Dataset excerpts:
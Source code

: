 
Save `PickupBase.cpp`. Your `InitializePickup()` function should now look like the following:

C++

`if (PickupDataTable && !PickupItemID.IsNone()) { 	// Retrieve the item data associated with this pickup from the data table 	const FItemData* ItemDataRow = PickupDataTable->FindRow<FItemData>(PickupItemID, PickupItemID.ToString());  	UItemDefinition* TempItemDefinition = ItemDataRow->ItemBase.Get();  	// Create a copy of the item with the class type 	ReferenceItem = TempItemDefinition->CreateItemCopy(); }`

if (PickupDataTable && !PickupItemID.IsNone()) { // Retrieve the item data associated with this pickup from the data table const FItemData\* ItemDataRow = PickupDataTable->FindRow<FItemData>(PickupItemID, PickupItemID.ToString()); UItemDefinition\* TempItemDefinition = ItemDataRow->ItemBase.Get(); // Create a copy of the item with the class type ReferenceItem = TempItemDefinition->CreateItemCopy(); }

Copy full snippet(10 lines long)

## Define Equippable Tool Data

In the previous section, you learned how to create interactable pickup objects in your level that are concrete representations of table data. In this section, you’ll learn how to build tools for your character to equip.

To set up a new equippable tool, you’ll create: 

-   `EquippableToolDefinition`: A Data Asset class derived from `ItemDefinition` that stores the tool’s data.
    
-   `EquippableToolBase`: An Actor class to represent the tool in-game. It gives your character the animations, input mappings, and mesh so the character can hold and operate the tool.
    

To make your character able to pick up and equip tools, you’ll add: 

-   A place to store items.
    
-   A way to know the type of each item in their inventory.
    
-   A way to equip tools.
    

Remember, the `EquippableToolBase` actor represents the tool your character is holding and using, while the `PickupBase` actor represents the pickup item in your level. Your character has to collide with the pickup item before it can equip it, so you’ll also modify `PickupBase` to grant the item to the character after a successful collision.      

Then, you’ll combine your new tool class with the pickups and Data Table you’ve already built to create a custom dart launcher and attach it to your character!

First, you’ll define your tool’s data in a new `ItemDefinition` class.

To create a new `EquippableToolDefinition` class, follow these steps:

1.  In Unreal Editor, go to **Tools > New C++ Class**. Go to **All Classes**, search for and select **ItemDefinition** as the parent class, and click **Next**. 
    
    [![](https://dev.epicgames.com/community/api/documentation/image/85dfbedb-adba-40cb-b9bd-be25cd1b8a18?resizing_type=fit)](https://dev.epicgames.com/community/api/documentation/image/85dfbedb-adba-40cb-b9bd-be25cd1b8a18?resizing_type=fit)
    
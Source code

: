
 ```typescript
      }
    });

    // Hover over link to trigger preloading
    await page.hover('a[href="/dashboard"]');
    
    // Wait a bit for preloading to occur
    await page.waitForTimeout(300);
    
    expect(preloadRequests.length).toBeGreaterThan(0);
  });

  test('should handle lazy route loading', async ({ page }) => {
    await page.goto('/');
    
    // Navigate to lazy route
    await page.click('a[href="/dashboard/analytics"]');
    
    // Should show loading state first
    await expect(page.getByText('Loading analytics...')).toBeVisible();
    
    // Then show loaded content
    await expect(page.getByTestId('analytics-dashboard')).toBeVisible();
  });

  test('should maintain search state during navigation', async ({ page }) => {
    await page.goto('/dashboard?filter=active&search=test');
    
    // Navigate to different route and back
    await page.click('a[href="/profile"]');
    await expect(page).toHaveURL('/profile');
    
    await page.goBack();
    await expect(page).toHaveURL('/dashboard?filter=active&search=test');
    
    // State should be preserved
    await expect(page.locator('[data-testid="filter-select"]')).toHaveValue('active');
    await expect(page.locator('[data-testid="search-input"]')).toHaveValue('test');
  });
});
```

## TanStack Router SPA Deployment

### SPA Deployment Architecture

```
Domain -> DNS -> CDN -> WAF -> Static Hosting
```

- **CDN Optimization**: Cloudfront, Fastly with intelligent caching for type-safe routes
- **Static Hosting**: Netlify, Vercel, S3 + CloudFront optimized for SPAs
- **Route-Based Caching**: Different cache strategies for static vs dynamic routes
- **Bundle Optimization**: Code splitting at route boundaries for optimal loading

To do: Nothing should be returned except the lines from the first line of the data above through the line with "## Define Equippable Tool Data", each one exact.

Task solution:
Source code

: 
Save `PickupBase.cpp`. Your `InitializePickup()` function should now look like the following:

C++

`if (PickupDataTable && !PickupItemID.IsNone()) { 	// Retrieve the item data associated with this pickup from the data table 	const FItemData* ItemDataRow = PickupDataTable->FindRow<FItemData>(PickupItemID, PickupItemID.ToString());  	UItemDefinition* TempItemDefinition = ItemDataRow->ItemBase.Get();  	// Create a copy of the item with the class type 	ReferenceItem = TempItemDefinition->CreateItemCopy(); }`

if (PickupDataTable && !PickupItemID.IsNone()) { // Retrieve the item data associated with this pickup from the data table const FItemData\* ItemDataRow = PickupDataTable->FindRow<FItemData>(PickupItemID, PickupItemID.ToString()); UItemDefinition\* TempItemDefinition = ItemDataRow->ItemBase.Get(); // Create a copy of the item with the class type ReferenceItem = TempItemDefinition->CreateItemCopy(); }

Copy full snippet(10 lines long)

## Define Equippable Tool Data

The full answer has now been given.